Il s’agit d’un diagramme d’interactions orbitalaires d’un complexe MLn (M = métal de transition ; L = ligand à 2 électrons ; n ≤ 9). Cas général où les (9-n) orbitales non liantes sont à caractère d. Dans le cas des complexes linéaires, il s’agit de deux orbitales perpendiculaires à l’axe moléculaire. Dans les deux cas, ces OA p sont rigoureusement non-liantes par symétrie. Du fait de la haute énergie de la sous-couche de valence p, ces orbitales ne sont pas “accessibles” aux électrons. En d’autres termes, le principe de la couche fermée est respecté lorsque ces OA ne sont pas occupées, ce qui conduit respectivement à un compte favorable de 16 ou 14 électrons. Ces cas particuliers sont schématisés sur la figure suivante.

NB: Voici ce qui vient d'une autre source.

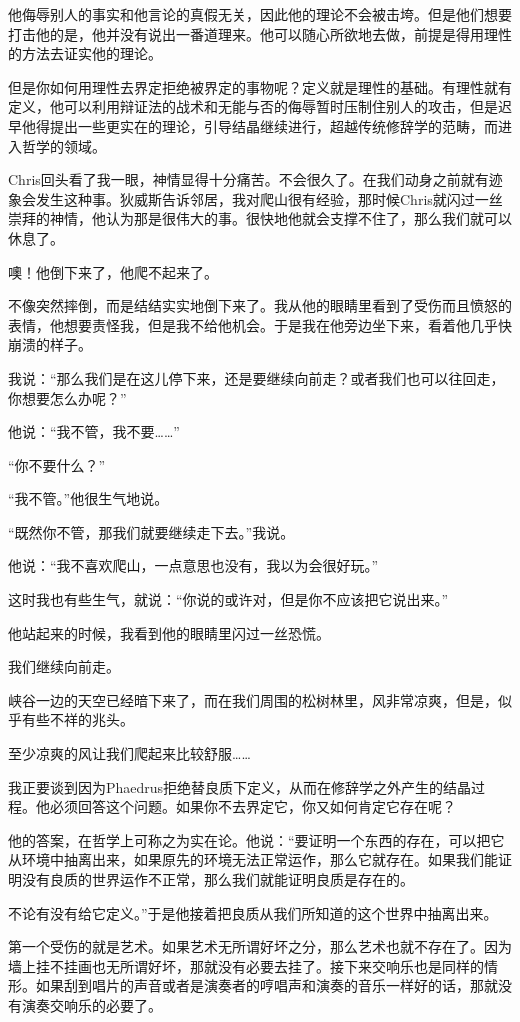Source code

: \documentclass[UTF8]{article}
\begin{document}
\par 他侮辱别人的事实和他言论的真假无关，因此他的理论不会被击垮。但是他们想要打击他的是，他并没有说出一番道理来。他可以随心所欲地去做，前提是得用理性的方法去证实他的理论。
\par 但是你如何用理性去界定拒绝被界定的事物呢？定义就是理性的基础。有理性就有定义，他可以利用辩证法的战术和无能与否的侮辱暂时压制住别人的攻击，但是迟早他得提出一些更实在的理论，引导结晶继续进行，超越传统修辞学的范畴，而进入哲学的领域。
\par Chris回头看了我一眼，神情显得十分痛苦。不会很久了。在我们动身之前就有迹象会发生这种事。狄威斯告诉邻居，我对爬山很有经验，那时候Chris就闪过一丝崇拜的神情，他认为那是很伟大的事。很快地他就会支撑不住了，那么我们就可以休息了。
\par 噢！他倒下来了，他爬不起来了。
\par 不像突然摔倒，而是结结实实地倒下来了。我从他的眼睛里看到了受伤而且愤怒的表情，他想要责怪我，但是我不给他机会。于是我在他旁边坐下来，看着他几乎快崩溃的样子。
\par 我说：“那么我们是在这儿停下来，还是要继续向前走？或者我们也可以往回走，你想要怎么办呢？”
\par 他说：“我不管，我不要……”
\par “你不要什么？”
\par “我不管。”他很生气地说。
\par “既然你不管，那我们就要继续走下去。”我说。
\par 他说：“我不喜欢爬山，一点意思也没有，我以为会很好玩。”
\par 这时我也有些生气，就说：“你说的或许对，但是你不应该把它说出来。”
\par 他站起来的时候，我看到他的眼睛里闪过一丝恐慌。
\par 我们继续向前走。
\par 峡谷一边的天空已经暗下来了，而在我们周围的松树林里，风非常凉爽，但是，似乎有些不祥的兆头。
\par 至少凉爽的风让我们爬起来比较舒服……
\par 我正要谈到因为Phaedrus拒绝替良质下定义，从而在修辞学之外产生的结晶过程。他必须回答这个问题。如果你不去界定它，你又如何肯定它存在呢？
\par 他的答案，在哲学上可称之为实在论。他说：“要证明一个东西的存在，可以把它从环境中抽离出来，如果原先的环境无法正常运作，那么它就存在。如果我们能证明没有良质的世界运作不正常，那么我们就能证明良质是存在的。
\par 不论有没有给它定义。”于是他接着把良质从我们所知道的这个世界中抽离出来。
\par 第一个受伤的就是艺术。如果艺术无所谓好坏之分，那么艺术也就不存在了。因为墙上挂不挂画也无所谓好坏，那就没有必要去挂了。接下来交响乐也是同样的情形。如果刮到唱片的声音或者是演奏者的哼唱声和演奏的音乐一样好的话，那就没有演奏交响乐的必要了。
\end{document}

Dans les composés où la connectivité entre les atomes devient plus grande que leur nombre d’orbitales atomiques, le mode de liaison ne peut plus être considéré comme de type localisé, et par conséquent la règle du NAE n’est plus valide. C’est le cas de nombreux clusters (ou agrégats) moléculaires, qu’ils soient constitués d’atomes du groupe principal et/ou de métaux de transition. Le mot cluster a été défini dans les années  1960 par Cotton et s’appliquait à l’époque spécifiquement aux composés de métaux de transitions inorganiques. Le cluster était défini comme « un groupe fini d’atomes métalliques liés entre eux, bien que des atomes non métalliques peuvent être impliqués dans le cluster ». Depuis, le sens du mot cluster a été étendu à tous les éléments du tableau périodique et désigne un composé dans lequel un groupe d’atomes liés entre eux forme un arrangement polyédrique ou polygonal et auquel sont attachés des ligands situés à l’extérieur du polyèdre. Outre l’aspect purement fondamental, l’intérêt pour ces composés repose sur diverses applications telles que la catalyse, les propriétés optiques et de luminescence. Si du fait de la grande connectivité présente dans de nombreux composés clusters, la règle du NAE ne peut s’appliquer, la chimie structurale des clusters moléculaires viables obéit toujours au principe de la couche fermée. Selon le type de cluster et la nature des liaisons qu’ils présentent, plusieurs modèles qualitatifs ont été développés pour décrire leur structure électronique et interpréter leur structure sur la base de comptes électroniques favorables qui satisfont au principe de la couche fermée.